● **What you will do**
Repeat the records word for word.

● **Task data**
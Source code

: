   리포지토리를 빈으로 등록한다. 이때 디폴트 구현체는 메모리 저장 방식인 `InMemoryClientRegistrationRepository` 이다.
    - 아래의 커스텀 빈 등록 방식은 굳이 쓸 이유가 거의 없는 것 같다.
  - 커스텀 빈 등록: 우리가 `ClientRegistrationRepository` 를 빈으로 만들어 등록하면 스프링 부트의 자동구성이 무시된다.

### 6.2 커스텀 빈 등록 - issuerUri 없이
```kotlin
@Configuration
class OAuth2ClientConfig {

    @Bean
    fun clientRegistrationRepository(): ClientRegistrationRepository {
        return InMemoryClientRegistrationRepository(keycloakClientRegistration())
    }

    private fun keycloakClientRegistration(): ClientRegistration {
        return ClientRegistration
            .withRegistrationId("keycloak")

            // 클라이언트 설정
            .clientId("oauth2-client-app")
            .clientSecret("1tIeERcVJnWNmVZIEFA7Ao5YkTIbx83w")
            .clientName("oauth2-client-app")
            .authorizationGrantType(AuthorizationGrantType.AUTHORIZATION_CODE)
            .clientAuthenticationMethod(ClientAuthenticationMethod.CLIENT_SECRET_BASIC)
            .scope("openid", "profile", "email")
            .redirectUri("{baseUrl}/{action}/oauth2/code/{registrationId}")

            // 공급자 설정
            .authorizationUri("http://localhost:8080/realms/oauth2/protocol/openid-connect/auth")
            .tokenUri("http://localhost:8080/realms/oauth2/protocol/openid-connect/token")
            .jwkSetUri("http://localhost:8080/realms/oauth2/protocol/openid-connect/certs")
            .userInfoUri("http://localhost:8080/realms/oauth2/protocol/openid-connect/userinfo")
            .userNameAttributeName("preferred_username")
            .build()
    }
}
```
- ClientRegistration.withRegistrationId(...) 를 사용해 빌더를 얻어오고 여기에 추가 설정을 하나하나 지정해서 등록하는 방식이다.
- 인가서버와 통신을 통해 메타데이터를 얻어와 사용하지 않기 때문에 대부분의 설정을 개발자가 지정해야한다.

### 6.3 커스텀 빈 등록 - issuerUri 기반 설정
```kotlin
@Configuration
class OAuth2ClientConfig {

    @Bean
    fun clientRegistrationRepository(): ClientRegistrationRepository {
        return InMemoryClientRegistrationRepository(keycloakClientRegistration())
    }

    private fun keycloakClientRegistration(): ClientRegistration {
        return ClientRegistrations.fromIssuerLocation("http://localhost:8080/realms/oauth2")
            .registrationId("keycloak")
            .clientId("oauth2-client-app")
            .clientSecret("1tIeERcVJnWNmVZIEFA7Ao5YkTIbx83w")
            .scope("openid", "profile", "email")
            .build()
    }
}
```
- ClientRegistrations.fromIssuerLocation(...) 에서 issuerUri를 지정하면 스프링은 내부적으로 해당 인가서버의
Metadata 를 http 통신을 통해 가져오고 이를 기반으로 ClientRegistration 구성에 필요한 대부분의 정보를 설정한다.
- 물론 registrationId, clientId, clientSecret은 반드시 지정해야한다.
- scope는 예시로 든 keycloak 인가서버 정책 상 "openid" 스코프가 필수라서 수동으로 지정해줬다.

● **Written solution**
Source code

:   리포지토리를 빈으로 등록한다. 이때 디폴트 구현체는 메모리 저장 방식인 `InMemoryClientRegistrationRepository` 이다.
    - 아래의 커스텀 빈 등록 방식은 굳이 쓸 이유가 거의 없는 것 같다.
  - 커스텀 빈 등록: 우리가 `ClientRegistrationRepository` 를 빈으로 만들어 등록하면 스프링 부트의 자동구성이 무시된다.

### 6.2 커스텀 빈 등록 - issuerUri 없이
```kotlin
@Configuration
class OAuth2ClientConfig {

    @Bean
    fun clientRegistrationRepository(): ClientRegistrationRepository {
        return InMemoryClientRegistrationRepository(keycloakClientRegistration())
    }

    private fun keycloakClientRegistration(): ClientRegistration {
        return ClientRegistration
            .withRegistrationId("keycloak")

            // 클라이언트 설정
            .clientId("oauth2-client-app")
            .clientSecret("1tIeERcVJnWNmVZIEFA7Ao5YkTIbx83w")
            .clientName("oauth2-client-app")
            .authorizationGrantType(AuthorizationGrantType.AUTHORIZATION_CODE)
            .clientAuthenticationMethod(ClientAuthenticationMethod.CLIENT_SECRET_BASIC)
            .scope("openid", "profile", "email")
            .redirectUri("{baseUrl}/{action}/oauth2/code/{registrationId}")

            // 공급자 설정
            .authorizationUri("http://localhost:8080/realms/oauth2/protocol/openid-connect/auth")
            .tokenUri("http://localhost:8080/realms/oauth2/protocol/openid-connect/token")
            .jwkSetUri("http://localhost:8080/realms/oauth2/protocol/openid-connect/certs")
            .userInfoUri("http://localhost:8080/realms/oauth2/protocol/openid-connect/userinfo")
            .userNameAttributeName("preferred_username")
            .build()
    }
}
```
- ClientRegistration.withRegistrationId(...) 를 사용해 빌더를 얻어오고 여기에 추가 설정을 하나하나 지정해서 등록하는 방식이다.
- 인가서버와 통신을 통해 메타데이터를 얻어와 사용하지 않기 때문에 대부분의 설정을 개발자가 지정해야한다.

### 6.3 커스텀 빈 등록 - issuerUri 기반 설정
```kotlin
@Configuration
class OAuth2ClientConfig {

    @Bean
    fun clientRegistrationRepository(): ClientRegistrationRepository {
        return InMemoryClientRegistrationRepository(keycloakClientRegistration())
    }

    private fun keycloakClientRegistration(): ClientRegistration {
        return ClientRegistrations.fromIssuerLocation("http://localhost:8080/realms/oauth2")
            .registrationId("keycloak")
            .clientId("oauth2-client-app")
            .clientSecret("1tIeERcVJnWNmVZIEFA7Ao5YkTIbx83w")
            .scope("openid", "profile", "email")
            .build()
    }
}
```
- ClientRegistrations.fromIssuerLocation(...) 에서 issuerUri를 지정하면 스프링은 내부적으로 해당 인가서버의
Metadata 를 http 통신을 통해 가져오고 이를 기반으로 ClientRegistration 구성에 필요한 대부분의 정보를 설정한다.
- 물론 registrationId, clientId, clientSecret은 반드시 지정해야한다.
- scope는 예시로 든 keycloak 인가서버 정책 상 "openid" 스코프가 필수라서 수동으로 지정해줬다.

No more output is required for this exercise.